Problem to work on — The word "form" occurs in some lines of the listing. Copy those lines.

__________________________________________________

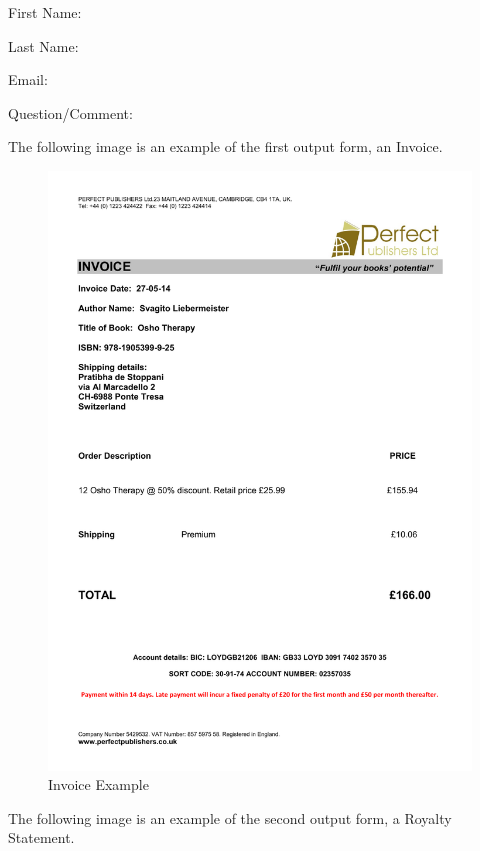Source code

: First Name:

Last Name:

Email:

Question/Comment:



The following image is an example of the first output form, an Invoice.

\begin{figure}[H]
    \includegraphics[width=\textwidth]{./Analysis/Invoice_Example.pdf}
    \caption{Invoice Example} \label{Invoice_Example.pdf}
\end{figure}


The following image is an example of the second output form, a Royalty Statement.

__________________________________________________

Exercise result —
The following image is an example of the first output form, an Invoice.
The following image is an example of the second output form, a Royalty Statement.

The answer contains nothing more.